Where a line of the following data contains the string "with", include it in the tally. Report the total alone.

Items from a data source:
BEGIN
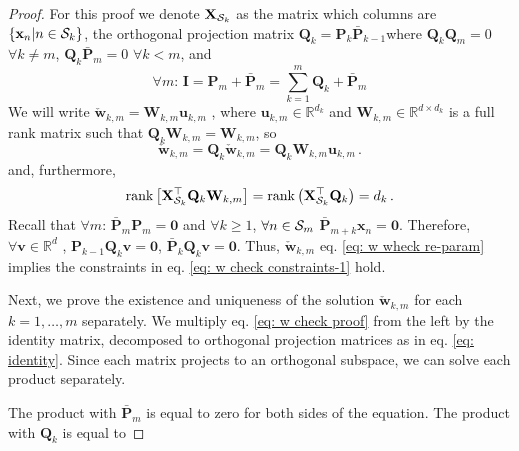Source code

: \documentclass[twoside,11pt,english]{article}
\begin{document}
{\begin{proof}
For this proof we denote $\mathbf{X}_{\mathcal{S}_{k}}$ as the matrix which
columns are $\left\{ \mathbf{x}_{n}|n\in\mathcal{S}_{k}\right\} $, the orthogonal
projection matrix $\mathbf{Q}_{k}=\mathbf{P}_{k}\bar{\mathbf{P}}_{k-1}$where
$\mathbf{Q}_{k}\mathbf{Q}_{m}=0$ $\forall k\neq m$, $\mathbf{Q}_{k}\bar{\mathbf{P}}_{m}=0$
$\forall k<m$, and
\begin{equation}
\forall m:\,\mathbf{I}=\mathbf{P}_{m}+\bar{\mathbf{P}}_{m}=\sum_{k=1}^{m}\mathbf{Q}_{k}+\bar{\mathbf{P}}_{m}\label{eq: identity}
\end{equation}
We will write $\check{\mathbf{w}}_{k,m}=\mathbf{W}_{k,m}\mathbf{u}_{k,m}$
, where $\mathbf{u}_{k,m}\in\mathbb{R}^{d_{k}}$ and $\mathbf{W}_{k,m}\in\mathbb{R}^{d\times d_{k}}$
is a full rank matrix such that $\mathbf{Q}_{k}\mathbf{W}_{k,m}=\mathbf{W}_{k,m}$,
so 
\begin{equation}
\check{\mathbf{w}}_{k,m}=\mathbf{Q}_{k}\check{\mathbf{w}}_{k,m}=\mathbf{Q}_{k}\mathbf{W}_{k,m}\mathbf{u}_{k,m}\,.\label{eq: w wheck re-param}
\end{equation}
 and, furthermore,
\begin{equation}
\mathrm{rank}\left[\mathbf{X}_{\mathcal{S}_{k}}^{\top}\mathbf{Q}_{k}\mathbf{W}_{k,m}\right]=\mathrm{rank}\left(\mathbf{X}_{\mathcal{S}_{k}}^{\top}\mathbf{Q}_{k}\right)=d_{k}\,.\label{eq: rank W}
\end{equation}
Recall that $\forall m:\,\mathbf{\bar{P}}_{m}\mathbf{P}_{m}=\boldsymbol{0}$
and $\forall k\geq1$, $\forall n\in\mathcal{S}_{m}$ $\mathbf{\bar{P}}_{m+k}\mathbf{x}_{n}=\boldsymbol{0}$.
Therefore, $\forall\mathbf{v}\in\mathbb{R}^{d}$ , $\mathbf{P}_{k-1}\mathbf{Q}_{k}\mathbf{v}=\boldsymbol{0}$,
$\mathbf{\bar{P}}_{k}\mathbf{Q}_{k}\mathbf{v}=\mathbf{0}$. Thus,
$\check{\mathbf{w}}_{k,m}$ eq. \ref{eq: w wheck re-param} implies
the constraints in eq. \ref{eq: w check constraints-1} hold. 

Next, we prove the existence and uniqueness of the solution $\check{\mathbf{w}}_{k,m}$
for each $k=1,\dots,m$ separately. We multiply eq. \ref{eq: w check proof}
from the left by the identity matrix, decomposed to orthogonal projection
matrices as in eq. \ref{eq: identity}. Since each matrix projects
to an orthogonal subspace, we can solve each product separately. 

The product with $\bar{\mathbf{P}}_{m}$ is equal to zero for both
sides of the equation. The product with $\mathbf{Q}_{k}$ is equal
to


\end{proof}}
\end{document}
END
### WRITTEN REPLY
2